14. Mega 7®. Due to the constraints of room to provide access to the bearing cone and fit a freewheel removal tool, it was impossible for years to produce a freewheel with anything smaller than a 13 tooth sprocket. It was quite startling when in 2001 Shimano re-engineered the freewheel introducing the Mega 7, suitable for 11-12 tooth sprockets. For example, a bizarre 11-13-15-18-21-24-34 (known as MegaRange) setup, provided a reasonable step between cogs for crusing with the exception of the innermost 10 tooth jump for the steepest ascents. After winning the 80’s war against the freewheel, the well established Shimano Freehub wasn´t afraid anymore of competitors for the higher end bikes segment, but in the meantime, the company had lost attention in the lowest. Note that MegaRange does not necessarily implies Mega 7. It has to be present the slim black lockring at the end and one 11 or 12 tooth sprocket! The unknown gem of Mega 7 is also known as Type C freewheels, like the Hyplerglide-C cassettes that allow up to 11 tooth sprockets. The design has been copied by other companies.

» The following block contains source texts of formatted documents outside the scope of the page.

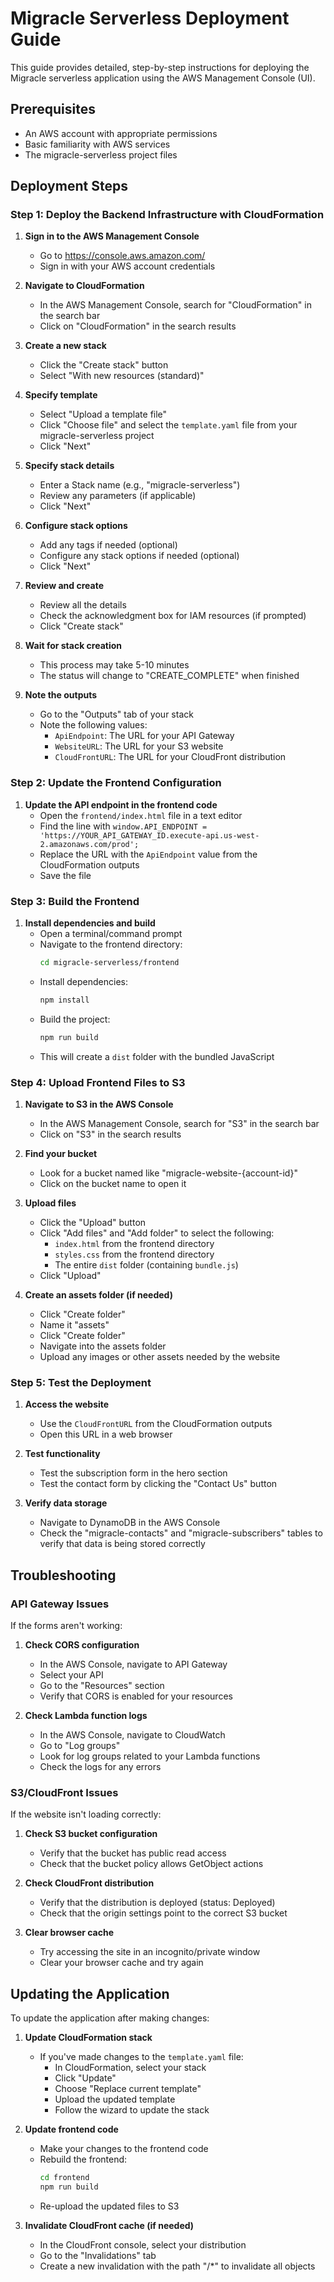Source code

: # Migracle Serverless Deployment Guide

This guide provides detailed, step-by-step instructions for deploying the Migracle serverless application using the AWS Management Console (UI).

## Prerequisites

- An AWS account with appropriate permissions
- Basic familiarity with AWS services
- The migracle-serverless project files

## Deployment Steps

### Step 1: Deploy the Backend Infrastructure with CloudFormation

1. **Sign in to the AWS Management Console**
   - Go to https://console.aws.amazon.com/
   - Sign in with your AWS account credentials

2. **Navigate to CloudFormation**
   - In the AWS Management Console, search for "CloudFormation" in the search bar
   - Click on "CloudFormation" in the search results

3. **Create a new stack**
   - Click the "Create stack" button
   - Select "With new resources (standard)"

4. **Specify template**
   - Select "Upload a template file"
   - Click "Choose file" and select the `template.yaml` file from your migracle-serverless project
   - Click "Next"

5. **Specify stack details**
   - Enter a Stack name (e.g., "migracle-serverless")
   - Review any parameters (if applicable)
   - Click "Next"

6. **Configure stack options**
   - Add any tags if needed (optional)
   - Configure any stack options if needed (optional)
   - Click "Next"

7. **Review and create**
   - Review all the details
   - Check the acknowledgment box for IAM resources (if prompted)
   - Click "Create stack"

8. **Wait for stack creation**
   - This process may take 5-10 minutes
   - The status will change to "CREATE_COMPLETE" when finished

9. **Note the outputs**
   - Go to the "Outputs" tab of your stack
   - Note the following values:
     - `ApiEndpoint`: The URL for your API Gateway
     - `WebsiteURL`: The URL for your S3 website
     - `CloudFrontURL`: The URL for your CloudFront distribution

### Step 2: Update the Frontend Configuration

1. **Update the API endpoint in the frontend code**
   - Open the `frontend/index.html` file in a text editor
   - Find the line with `window.API_ENDPOINT = 'https://YOUR_API_GATEWAY_ID.execute-api.us-west-2.amazonaws.com/prod';`
   - Replace the URL with the `ApiEndpoint` value from the CloudFormation outputs
   - Save the file

### Step 3: Build the Frontend

1. **Install dependencies and build**
   - Open a terminal/command prompt
   - Navigate to the frontend directory:
     ```bash
     cd migracle-serverless/frontend
     ```
   - Install dependencies:
     ```bash
     npm install
     ```
   - Build the project:
     ```bash
     npm run build
     ```
   - This will create a `dist` folder with the bundled JavaScript

### Step 4: Upload Frontend Files to S3

1. **Navigate to S3 in the AWS Console**
   - In the AWS Management Console, search for "S3" in the search bar
   - Click on "S3" in the search results

2. **Find your bucket**
   - Look for a bucket named like "migracle-website-{account-id}"
   - Click on the bucket name to open it

3. **Upload files**
   - Click the "Upload" button
   - Click "Add files" and "Add folder" to select the following:
     - `index.html` from the frontend directory
     - `styles.css` from the frontend directory
     - The entire `dist` folder (containing `bundle.js`)
   - Click "Upload"

4. **Create an assets folder (if needed)**
   - Click "Create folder"
   - Name it "assets"
   - Click "Create folder"
   - Navigate into the assets folder
   - Upload any images or other assets needed by the website

### Step 5: Test the Deployment

1. **Access the website**
   - Use the `CloudFrontURL` from the CloudFormation outputs
   - Open this URL in a web browser

2. **Test functionality**
   - Test the subscription form in the hero section
   - Test the contact form by clicking the "Contact Us" button

3. **Verify data storage**
   - Navigate to DynamoDB in the AWS Console
   - Check the "migracle-contacts" and "migracle-subscribers" tables to verify that data is being stored correctly

## Troubleshooting

### API Gateway Issues

If the forms aren't working:

1. **Check CORS configuration**
   - In the AWS Console, navigate to API Gateway
   - Select your API
   - Go to the "Resources" section
   - Verify that CORS is enabled for your resources

2. **Check Lambda function logs**
   - In the AWS Console, navigate to CloudWatch
   - Go to "Log groups"
   - Look for log groups related to your Lambda functions
   - Check the logs for any errors

### S3/CloudFront Issues

If the website isn't loading correctly:

1. **Check S3 bucket configuration**
   - Verify that the bucket has public read access
   - Check that the bucket policy allows GetObject actions

2. **Check CloudFront distribution**
   - Verify that the distribution is deployed (status: Deployed)
   - Check that the origin settings point to the correct S3 bucket

3. **Clear browser cache**
   - Try accessing the site in an incognito/private window
   - Clear your browser cache and try again

## Updating the Application

To update the application after making changes:

1. **Update CloudFormation stack**
   - If you've made changes to the `template.yaml` file:
     - In CloudFormation, select your stack
     - Click "Update"
     - Choose "Replace current template"
     - Upload the updated template
     - Follow the wizard to update the stack

2. **Update frontend code**
   - Make your changes to the frontend code
   - Rebuild the frontend:
     ```bash
     cd frontend
     npm run build
     ```
   - Re-upload the updated files to S3

3. **Invalidate CloudFront cache (if needed)**
   - In the CloudFront console, select your distribution
   - Go to the "Invalidations" tab
   - Create a new invalidation with the path "/*" to invalidate all objects
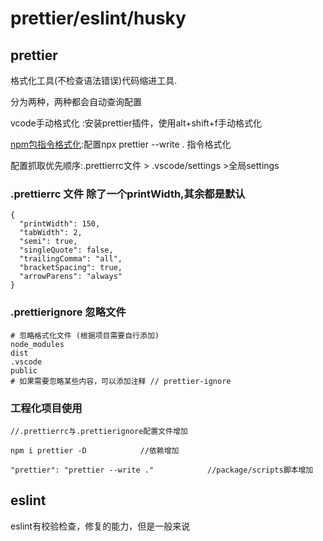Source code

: # prettier/eslint/husky

## prettier

格式化工具(不检查语法错误)代码缩进工具.

分为两种，两种都会自动查询配置

vcode手动格式化 :安装prettier插件，使用alt+shift+f手动格式化

[npm包指令格式化](https://www.prettier.cn/docs/install.html):配置npx prettier --write .  指令格式化

配置抓取优先顺序:.prettierrc文件 > .vscode/settings >全局settings

### .prettierrc  文件 除了一个printWidth,其余都是默认

```
{
  "printWidth": 150,
  "tabWidth": 2,
  "semi": true,
  "singleQuote": false,
  "trailingComma": "all",
  "bracketSpacing": true,
  "arrowParens": "always"
}

```

### .prettierignore 忽略文件

```
# 忽略格式化文件 (根据项目需要自行添加)
node_modules
dist
.vscode
public
# 如果需要忽略某些内容，可以添加注释 // prettier-ignore
```

### 工程化项目使用

```
//.prettierrc与.prettierignore配置文件增加

npm i prettier -D            //依赖增加

"prettier": "prettier --write ."            //package/scripts脚本增加
```

## eslint

eslint有校验检查，修复的能力，但是一般来说
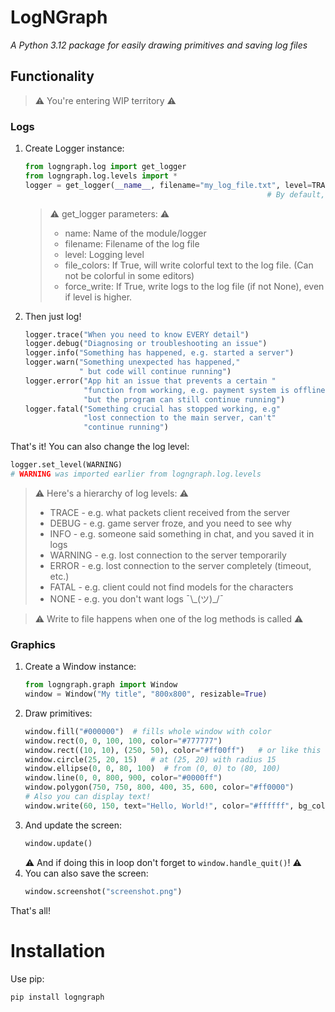 # LogNGraph
*A Python 3.12 package for easily drawing primitives and saving log files*

## Functionality
> ⚠️ You're entering WIP territory ⚠️

### Logs
1. Create Logger instance:
    ```python
    from logngraph.log import get_logger
    from logngraph.log.levels import *
    logger = get_logger(__name__, filename="my_log_file.txt", level=TRACE)  # Look for everything
                                                          # By default, log level is INFO
    ```
   > ⚠️ get_logger parameters: ⚠️
   > - name: Name of the module/logger
   > - filename: Filename of the log file
   > - level: Logging level
   > - file_colors: If True, will write colorful text to the log file. (Can not be colorful in some editors)
   > - force_write: If True, write logs to the log file (if not None), even if level is higher.
2. Then just log!
    ```python
    logger.trace("When you need to know EVERY detail")
    logger.debug("Diagnosing or troubleshooting an issue")
    logger.info("Something has happened, e.g. started a server")
    logger.warn("Something unexpected has happened,"
                " but code will continue running")
    logger.error("App hit an issue that prevents a certain "
                 "function from working, e.g. payment system is offline"
                 "but the program can still continue running")
    logger.fatal("Something crucial has stopped working, e.g"
                 "lost connection to the main server, can't"
                 "continue running")
    ```
That's it!
You can also change the log level:
```python
logger.set_level(WARNING)
# WARNING was imported earlier from logngraph.log.levels
```

> ⚠️ Here's a hierarchy of log levels: ⚠️
> - TRACE   - e.g. what packets client received from the server
> - DEBUG   - e.g. game server froze, and you need to see why
> - INFO    - e.g. someone said something in chat, and you saved it in logs
> - WARNING - e.g. lost connection to the server temporarily
> - ERROR   - e.g. lost connection to the server completely (timeout, etc.)
> - FATAL   - e.g. client could not find models for the characters
> - NONE    - e.g. you don't want logs ¯\\\_(ツ)\_/¯

> ⚠️ Write to file happens when one of the log methods is called ⚠️

### Graphics
1. Create a Window instance:
    ```python
    from logngraph.graph import Window
    window = Window("My title", "800x800", resizable=True)
    ```
2. Draw primitives:
    ```python
    window.fill("#000000")  # fills whole window with color
    window.rect(0, 0, 100, 100, color="#777777")
    window.rect((10, 10), (250, 50), color="#ff00ff")   # or like this
    window.circle(25, 20, 15)   # at (25, 20) with radius 15
    window.ellipse(0, 0, 80, 100)  # from (0, 0) to (80, 100)
    window.line(0, 0, 800, 900, color="#0000ff")
    window.polygon(750, 750, 800, 400, 35, 600, color="#ff0000")
    # Also you can display text!
    window.write(60, 150, text="Hello, World!", color="#ffffff", bg_color="#000000", antialias=True, size=32, font="Arial")
    ```
3. And update the screen:
    ```python
    window.update()
    ```
    ⚠️ And if doing this in loop don't forget to `window.handle_quit()`! ⚠️
4. You can also save the screen:
    ```python
    window.screenshot("screenshot.png")
    ```
That's all!

# Installation
Use pip:
```bash
pip install logngraph
```
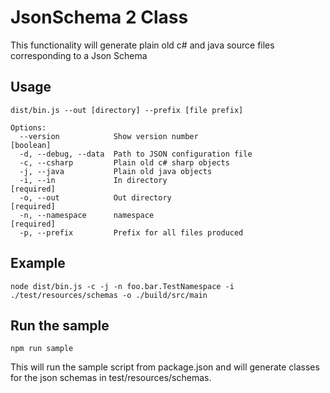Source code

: #  JsonSchema 2 Class

This functionality will generate plain old c# and java source files corresponding to a Json Schema


## Usage

```
dist/bin.js --out [directory] --prefix [file prefix]

Options:
  --version            Show version number                             [boolean]
  -d, --debug, --data  Path to JSON configuration file
  -c, --csharp         Plain old c# sharp objects
  -j, --java           Plain old java objects
  -i, --in             In directory                                   [required]
  -o, --out            Out directory                                  [required]
  -n, --namespace      namespace                                      [required]
  -p, --prefix         Prefix for all files produced
```

## Example
```
node dist/bin.js -c -j -n foo.bar.TestNamespace -i ./test/resources/schemas -o ./build/src/main
```

## Run the sample

```
npm run sample
```
This will run the sample script from package.json and will generate classes for the json schemas in test/resources/schemas.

13. UN Bottom brackets. In 1992, Shimano unveiled the sealed bearing cartridge bottom bracket for indistinct use with their road and mountain groups. A new saga series of “UN” bottom brackets hit the roads and trials with great success despite mechanic’s skepticism and the hassle of a new tool in the workshop, the famous TL-UN72. The non-serviceable unit demonstrated to last as long as the old units with no re-grease bearing service requirements.
12. Hollowtech®. A manufacturing technique that has sourced lighter and stiffer cranks all of a sudden in 1996. There are more patents than you may think for producing hollow cranks. But then again, Shimano was the first one to introduce it with no recall issues in almost 20 years of existence. Don´t confuse Hollowtech with Hollowtech II and their crazy hollow axles and outboard bearings.
11. Ice Tech®. In 2011 a full revamped XTR brakeset (new master cylinder, pistons…) benefited also from an ingenious 3 layer disc rotor with aluminium core design and brake pads with heatsinks incorporated. Focused on heat dissipation, IceTech introduction has resulted in virtually zero brake fading, reduction of noise and increased pads life expectancy. You might think I am a little bit cheeky positioning such a new technology on here… time will prove.